The only obvious thing about sustainability is the per capita resource usage.
The unquestioned principle behind Backman is that “of course *everyone* wants and will demand a 1990’s style deep fried double wide Walmart-powered lifestyle…it’s just human nature….”
Obviously this is the suicidal principle that must be called into the open and critically evaluated…on a materials economy basis we already need another planet…what happens when India’s savvy consumer class actually makes their demands felt in the manufacturing sector? We will surely need two or three more planets.
Technology may one day deliver these to us, but not before an almighty crash this time around…
So what about the idea of having heaps of kids and living in simple style, wired into a global meditation space where the games are far more seductive and interesting than the simple materials-based status qquests we are currently satisfied with?
What will be the measure of the “right number” of people to live on earth…only 2 billion so we can all live like Gold Coast (Australia) idiots? Or 20 billion living in peaceful resonance with the planet and requiring only the simplest of material inputs??
Dani said,
January 7, 2008 at 2:44 am
What a stupid analysis. One its own USA consumes more per capita of EVERYTHING than South Asia. If anything. Getting rid of all americans will drop carbon emissions far more quickly than all the population control in South Asia.

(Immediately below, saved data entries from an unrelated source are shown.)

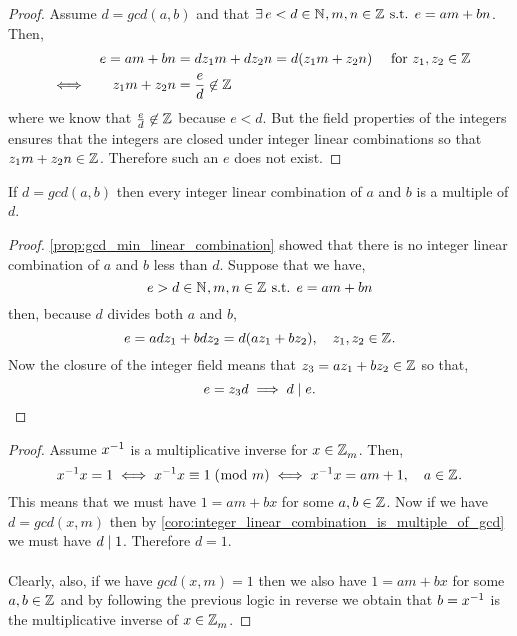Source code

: \documentclass[MathsNotesBase.tex]{subfiles}
\begin{document}
{		
		\begin{proof}
			Assume $d = gcd(a,b)$ and that ${ \exists\, e < d \in \mathbb{N}^{}, m,n \in \mathbb{Z}^{} \text{ s.t. } e = am + bn }$. Then,
			\begin{align*}
				&&e = am + bn &= dz_1m + dz_2n = d(z_1m + z_2n) \hspace{10pt} \text{ for } z_1, z_2 \in \mathbb{Z}^{} \\
				&\iff &z_1m + z_2n &= \frac{e}{d} \not\in \mathbb{Z}^{}
			\end{align*}
			where we know that ${ \frac{e}{d} \not\in \mathbb{Z}^{} }$ because ${ e < d }$. But the field properties of the integers ensures that the integers are closed under integer linear combinations so that $z_1m + z_2n \in \mathbb{Z}^{}$. Therefore such an $e$ does not exist.
		\end{proof}
	
		\begin{corollary}
			\label{coro:integer_linear_combination_is_multiple_of_gcd}
			If $d = gcd(a, b)$ then every integer linear combination of $a$ and $b$ is a multiple of $d$.
		\end{corollary}
		\begin{proof}
			\autoref{prop:gcd_min_linear_combination} showed that there is no integer linear combination of $a$ and $b$ less than $d$. Suppose that we have,
			\[ e > d  \in \mathbb{N}^{}, m,n \in \mathbb{Z}^{} \text{ s.t. } e = am + bn \]
			then, because $d$ divides both $a$ and $b$,
			\[ e = adz_1 + bdz_2 = d(az_1 + bz_2), \hspace{10pt} z_1,z_2 \in \mathbb{Z}^{}. \]
			Now the closure of the integer field means that ${ z_3 = az_1 + bz_2 \in \mathbb{Z}^{} }$ so that,
			\[ e = z_3d \implies d \mid e. \]
		\end{proof}
	
		\begin{proof}
			Assume ${ {x}^{-1} }$ is a multiplicative inverse for ${ x \in \mathbb{Z}^{}_m }$. Then,
			\[ {x}^{-1}x = 1 \iff {x}^{-1}x \equiv 1 \;(\bmod\; m) \iff {x}^{-1}{x} = am + 1, \hspace{10pt} a \in \mathbb{Z}^{}. \]
			This means that we must have ${ 1 = am + bx }$ for some ${ a,b \in \mathbb{Z}^{} }$. Now if we have ${ d = gcd(x,m) }$ then by \autoref{coro:integer_linear_combination_is_multiple_of_gcd} we must have ${ d \mid 1 }$. Therefore ${ d = 1 }$.\\\\
			Clearly, also, if we have ${ gcd(x,m) = 1 }$ then we also have ${ 1 = am + bx }$ for some ${ a,b \in \mathbb{Z}^{} }$ and by following the previous logic in reverse we obtain that ${ b = {x}^{-1} }$ is the multiplicative inverse of ${ x \in \mathbb{Z}^{}_m }$.
		\end{proof}
	
}
\end{document}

Population - A Human problem « World is Green said,
January 8, 2008 at 12:59 pm
[...] Thinking, Greening BRICs, Greening India) Last month I quoted an article by Michael Backman writing about population and emissions. Backman assets that population is the major contributor to emissions [...]
Petri said,
February 19, 2008 at 7:03 pm
“of course *everyone* wants and will demand a 1990’s style deep fried double wide Walmart-powered lifestyle…it’s just human nature….”
It seems to me Backman and many others confuse *human nature* and *learned behaviour*. Ultimately, having a set of high-consumption material wants is a result of years and years of learned association between sets of ideas, values, attitudes and things with one’s basic needs. I do not want to discount free will so let’s just say that this learned behaviour sets the context within which free will has to operate.
Given that neither governmental, political nor voluntary-participation entities typically promote increased consumption, the culprit is of course the long-term exposure to omnipresent corporate marketing messages. Human social nature that manifests in basic needs such as belonging, appreciation by others, being desirable etc. is what those messages exploit.
I started thinking they also exploit another human characteristic that I guess must be an evolutionary thing: we *are* by nature *reactive* - very good in changing our behaviour according to outside impulses targeted at us, but not very good in changing our behaviour actively on our own. It is hard to change one’s energy, travel and material consumption behaviour on your own, versus quite easy if taxes on those things go way up, making them more expensive. This is of course obvious, but it’s rather interesting that all the tax increase really does, from larger perspective, is make the impulse (environmental crisis) into a more tangible one at a personal level, thus more effectively forcing a response from us.